El episodio ocurrió en una casa ubicada en la intersección de las calles General Güemes y Sirio Libanés. Según se pudo reconstruir, los ladrones saltaron una tapia lateral y accedieron al sector del lavadero, situado en la parte posterior del inmueble. Desde allí comenzaron a cargar todo lo que encontraban a mano.
El robo fue advertido cerca de las 4.30 de la madrugada, cuando la propietaria de la vivienda se levantó y alcanzó a ver por una ventana a uno de los delincuentes retirándose con un cajón de botellas y una bolsa. Recién en ese momento tomó dimensión de lo ocurrido y del nivel de saqueo que había sufrido su casa.
Los malvivientes se llevaron zapatillas, botines, botas, toallas, camperas y al menos cuatro cajones con botellas vacías de gaseosas. Sin embargo, uno de los detalles que más llamó la atención fue que uno de los ladrones dejó abandonadas sus zapatillas viejas y escapó usando un par más nuevo que se encontraba en el lavadero.
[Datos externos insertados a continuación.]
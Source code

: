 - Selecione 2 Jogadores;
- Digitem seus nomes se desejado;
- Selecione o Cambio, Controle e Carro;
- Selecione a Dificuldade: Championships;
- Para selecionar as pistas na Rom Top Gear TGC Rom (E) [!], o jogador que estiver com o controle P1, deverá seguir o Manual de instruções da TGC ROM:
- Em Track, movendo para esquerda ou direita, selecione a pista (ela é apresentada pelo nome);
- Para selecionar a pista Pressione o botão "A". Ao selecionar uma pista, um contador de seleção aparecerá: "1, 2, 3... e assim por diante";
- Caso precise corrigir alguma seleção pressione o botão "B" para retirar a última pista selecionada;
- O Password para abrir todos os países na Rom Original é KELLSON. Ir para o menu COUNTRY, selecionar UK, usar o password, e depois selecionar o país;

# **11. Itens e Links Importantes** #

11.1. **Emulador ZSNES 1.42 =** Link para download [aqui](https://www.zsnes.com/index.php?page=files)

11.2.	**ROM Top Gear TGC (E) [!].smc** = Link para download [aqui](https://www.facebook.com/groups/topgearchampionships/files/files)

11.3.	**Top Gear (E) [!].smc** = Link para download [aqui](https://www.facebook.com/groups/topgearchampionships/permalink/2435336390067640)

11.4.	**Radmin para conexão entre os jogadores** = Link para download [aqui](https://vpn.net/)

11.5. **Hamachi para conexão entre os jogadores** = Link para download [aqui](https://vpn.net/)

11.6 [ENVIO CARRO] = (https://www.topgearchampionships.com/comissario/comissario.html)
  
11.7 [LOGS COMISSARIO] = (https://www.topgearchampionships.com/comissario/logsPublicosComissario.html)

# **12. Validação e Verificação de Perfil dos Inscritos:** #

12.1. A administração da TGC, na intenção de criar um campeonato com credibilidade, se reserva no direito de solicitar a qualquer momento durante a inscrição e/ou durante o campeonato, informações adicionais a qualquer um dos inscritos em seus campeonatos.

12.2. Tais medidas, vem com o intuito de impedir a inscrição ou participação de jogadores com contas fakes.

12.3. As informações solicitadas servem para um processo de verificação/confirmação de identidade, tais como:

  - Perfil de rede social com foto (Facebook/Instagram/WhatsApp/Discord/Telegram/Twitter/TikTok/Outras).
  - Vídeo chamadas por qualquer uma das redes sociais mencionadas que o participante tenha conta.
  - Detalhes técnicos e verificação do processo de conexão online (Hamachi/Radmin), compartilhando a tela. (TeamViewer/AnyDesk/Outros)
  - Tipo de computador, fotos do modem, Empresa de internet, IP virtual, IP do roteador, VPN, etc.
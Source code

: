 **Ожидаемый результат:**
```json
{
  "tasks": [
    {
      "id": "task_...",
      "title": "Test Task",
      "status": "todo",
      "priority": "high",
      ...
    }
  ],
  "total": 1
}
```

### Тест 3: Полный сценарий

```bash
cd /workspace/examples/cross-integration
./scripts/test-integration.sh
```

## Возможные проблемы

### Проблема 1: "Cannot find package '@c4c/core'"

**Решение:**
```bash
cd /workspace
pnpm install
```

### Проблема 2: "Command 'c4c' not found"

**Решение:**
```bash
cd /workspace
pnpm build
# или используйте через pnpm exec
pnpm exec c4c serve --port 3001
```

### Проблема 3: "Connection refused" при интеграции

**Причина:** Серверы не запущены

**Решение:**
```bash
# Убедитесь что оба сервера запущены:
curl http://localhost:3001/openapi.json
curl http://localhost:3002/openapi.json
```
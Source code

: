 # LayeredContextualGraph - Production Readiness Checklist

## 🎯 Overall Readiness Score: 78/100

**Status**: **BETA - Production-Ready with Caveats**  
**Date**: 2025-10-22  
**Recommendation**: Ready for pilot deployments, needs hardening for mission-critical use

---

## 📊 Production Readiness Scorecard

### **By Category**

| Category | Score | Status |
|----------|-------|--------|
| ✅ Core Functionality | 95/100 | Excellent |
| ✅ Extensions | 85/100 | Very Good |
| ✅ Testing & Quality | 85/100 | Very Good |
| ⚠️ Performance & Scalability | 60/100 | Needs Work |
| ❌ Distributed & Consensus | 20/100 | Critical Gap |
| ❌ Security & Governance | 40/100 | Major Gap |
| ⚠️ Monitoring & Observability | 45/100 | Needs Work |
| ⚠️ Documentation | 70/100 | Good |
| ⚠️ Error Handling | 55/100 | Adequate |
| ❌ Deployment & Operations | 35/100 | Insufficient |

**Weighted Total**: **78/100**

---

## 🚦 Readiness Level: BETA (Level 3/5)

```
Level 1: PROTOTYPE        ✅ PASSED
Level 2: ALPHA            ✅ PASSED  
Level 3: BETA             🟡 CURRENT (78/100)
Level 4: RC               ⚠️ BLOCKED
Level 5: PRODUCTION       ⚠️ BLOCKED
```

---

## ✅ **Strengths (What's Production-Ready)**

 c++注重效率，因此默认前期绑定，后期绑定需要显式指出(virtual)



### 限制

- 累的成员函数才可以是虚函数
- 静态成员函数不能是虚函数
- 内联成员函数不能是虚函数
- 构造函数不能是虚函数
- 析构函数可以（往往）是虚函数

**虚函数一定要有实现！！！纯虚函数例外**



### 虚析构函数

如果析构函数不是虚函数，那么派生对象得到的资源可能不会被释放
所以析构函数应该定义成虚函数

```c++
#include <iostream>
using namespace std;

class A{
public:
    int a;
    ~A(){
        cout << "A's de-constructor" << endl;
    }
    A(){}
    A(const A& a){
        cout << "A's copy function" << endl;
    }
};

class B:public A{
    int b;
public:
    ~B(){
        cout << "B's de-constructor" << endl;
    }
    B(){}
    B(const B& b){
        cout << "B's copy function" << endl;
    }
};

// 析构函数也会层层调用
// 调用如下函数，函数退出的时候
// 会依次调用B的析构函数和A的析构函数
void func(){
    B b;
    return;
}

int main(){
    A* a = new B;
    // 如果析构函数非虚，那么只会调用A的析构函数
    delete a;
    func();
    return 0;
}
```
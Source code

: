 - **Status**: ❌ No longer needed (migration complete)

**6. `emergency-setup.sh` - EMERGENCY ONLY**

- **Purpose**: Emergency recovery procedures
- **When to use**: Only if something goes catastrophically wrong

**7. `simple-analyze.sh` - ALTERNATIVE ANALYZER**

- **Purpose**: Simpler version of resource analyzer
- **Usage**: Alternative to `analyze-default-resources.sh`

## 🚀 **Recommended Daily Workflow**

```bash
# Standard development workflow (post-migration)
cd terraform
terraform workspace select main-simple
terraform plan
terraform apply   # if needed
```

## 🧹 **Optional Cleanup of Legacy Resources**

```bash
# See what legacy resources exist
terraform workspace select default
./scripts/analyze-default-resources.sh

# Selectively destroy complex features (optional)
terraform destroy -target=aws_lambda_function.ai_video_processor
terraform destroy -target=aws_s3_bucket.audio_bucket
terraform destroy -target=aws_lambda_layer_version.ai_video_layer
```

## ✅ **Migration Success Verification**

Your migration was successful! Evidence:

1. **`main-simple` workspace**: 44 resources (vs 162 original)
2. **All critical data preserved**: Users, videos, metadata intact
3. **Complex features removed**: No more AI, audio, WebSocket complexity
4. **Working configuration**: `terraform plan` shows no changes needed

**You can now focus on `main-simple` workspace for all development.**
Todo indica que no actuó una sola persona. La mecánica del robo sugiere que al menos uno de los delincuentes ingresó a la propiedad y fue pasando los objetos sustraídos a otros cómplices que lo esperaban del otro lado de la tapia, sobre la calle Sirio Libanés. La cantidad de elementos robados refuerza esa hipótesis.
La denuncia fue radicada y el hecho se suma a una seguidilla de episodios similares que vienen ocurriendo en distintos barrios de Metán. Vecinos advierten que los robos se repiten con una modalidad cada vez más desmedida: se llevan cualquier cosa que pueda ser vendida o intercambiada, sin importar el valor.
En ese contexto, la preocupación crece por el accionar de personas con consumo problemático de drogas que deambulan por los barrios y cometen robos de manera constante. La sensación de impunidad y la reiteración de los hechos generan malestar e incertidumbre entre los vecinos.
Situaciones similares se registran en otros puntos de la ciudad. En la zona de las calles Jujuy y 20 de Febrero, un artesano denunció haber sorprendido en reiteradas oportunidades a un ladrón dentro de su propiedad, intentando llevarse incluso productos de su huerta. Según relató, se trata de una persona conocida en el ambiente delictivo, que ha sido demorada varias veces y vuelve rápidamente a la calle.
Vecinos coinciden en que muchos de estos robos responden a la necesidad de conseguir dinero o elementos para intercambiar por droga o alcohol. En ese marco, piden mayor presencia policial y controles más efectivos, pero también apelan a la responsabilidad social.
Advierten que la compra de elementos robados alimenta este circuito delictivo y agrava la inseguridad en Metán. Por eso, solicitan que ante cualquier intento de venta sospechosa se dé aviso inmediato a la Policía.
Mientras tanto, el robo ocurrido en el barrio San Martín vuelve a dejar al descubierto una problemática que atraviesa a distintos sectores de la ciudad y que mantiene en alerta a las familias, que sienten que ya no hay horarios ni límites para los delincuentes.